A conventional substation is a maze of copper cables carrying analog signals between current/voltage transformers, relays and control rooms. A digital substation replaces this with a communication network, digitising measurements right at the equipment. The enabling standard is IEC 61850, which defines how substation devices model data and talk to each other over Ethernet.
Working principle
At the switchyard, a merging unit digitises current and voltage signals and publishes them as Sampled Values (SV) on the process bus. Protection relays (IEDs) subscribe to these streams, make decisions, and exchange fast trip and interlock messages using GOOSE (Generic Object-Oriented Substation Event) on the same network. IEC 61850 standardises the data model and the substation configuration so devices from different vendors interoperate.

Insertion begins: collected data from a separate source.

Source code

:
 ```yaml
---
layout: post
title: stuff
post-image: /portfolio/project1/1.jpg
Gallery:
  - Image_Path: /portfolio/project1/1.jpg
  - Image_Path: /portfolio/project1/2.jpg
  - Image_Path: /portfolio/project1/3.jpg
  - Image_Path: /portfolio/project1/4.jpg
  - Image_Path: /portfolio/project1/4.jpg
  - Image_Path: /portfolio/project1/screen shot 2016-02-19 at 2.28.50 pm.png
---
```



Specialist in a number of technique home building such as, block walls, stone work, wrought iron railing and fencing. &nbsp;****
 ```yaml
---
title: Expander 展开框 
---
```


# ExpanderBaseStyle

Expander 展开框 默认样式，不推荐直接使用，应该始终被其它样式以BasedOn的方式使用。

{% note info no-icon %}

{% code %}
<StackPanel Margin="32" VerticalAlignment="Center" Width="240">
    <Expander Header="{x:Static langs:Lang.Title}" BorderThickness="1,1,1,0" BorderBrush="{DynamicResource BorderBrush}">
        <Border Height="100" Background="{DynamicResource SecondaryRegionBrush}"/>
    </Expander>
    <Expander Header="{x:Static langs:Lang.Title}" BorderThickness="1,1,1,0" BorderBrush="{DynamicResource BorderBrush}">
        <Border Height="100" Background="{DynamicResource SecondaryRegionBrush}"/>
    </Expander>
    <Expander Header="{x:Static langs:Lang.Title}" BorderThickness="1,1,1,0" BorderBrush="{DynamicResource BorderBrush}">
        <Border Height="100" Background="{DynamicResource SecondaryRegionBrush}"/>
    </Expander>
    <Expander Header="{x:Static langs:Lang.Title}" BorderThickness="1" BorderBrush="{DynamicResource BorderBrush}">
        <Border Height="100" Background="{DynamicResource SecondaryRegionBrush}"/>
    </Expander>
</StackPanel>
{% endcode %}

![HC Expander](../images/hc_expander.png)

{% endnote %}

| Property | Conventional | Digital (IEC 61850) |
|---|---|---|
| Signal transport | Copper, analog | Ethernet, digital |
| Wiring | Extensive | Greatly reduced |
| Interoperability | Vendor-specific | Standardised model |
| Flexibility | Hard to change | Reconfigurable in software |
Why it mattersDigitising at the source improves safety (fewer high-energy copper runs), cuts cost and commissioning time, and makes the substation a software-defined, monitorable asset.
Applications
- New transmission and distribution substation builds
- Retrofits for condition monitoring and automation
- Renewable plant collector substations
References & further reading
- IEC 61850, “Communication networks and systems for power utility automation,” IEC, ed. 2.
- Mackiewicz, “Overview of IEC 61850 and Benefits,” IEEE PES, 2006.
- Ingram et al., “Performance Analysis of IEC 61850 Sampled Value Process Bus Networks,” IEEE Trans. Industrial Informatics, 2013.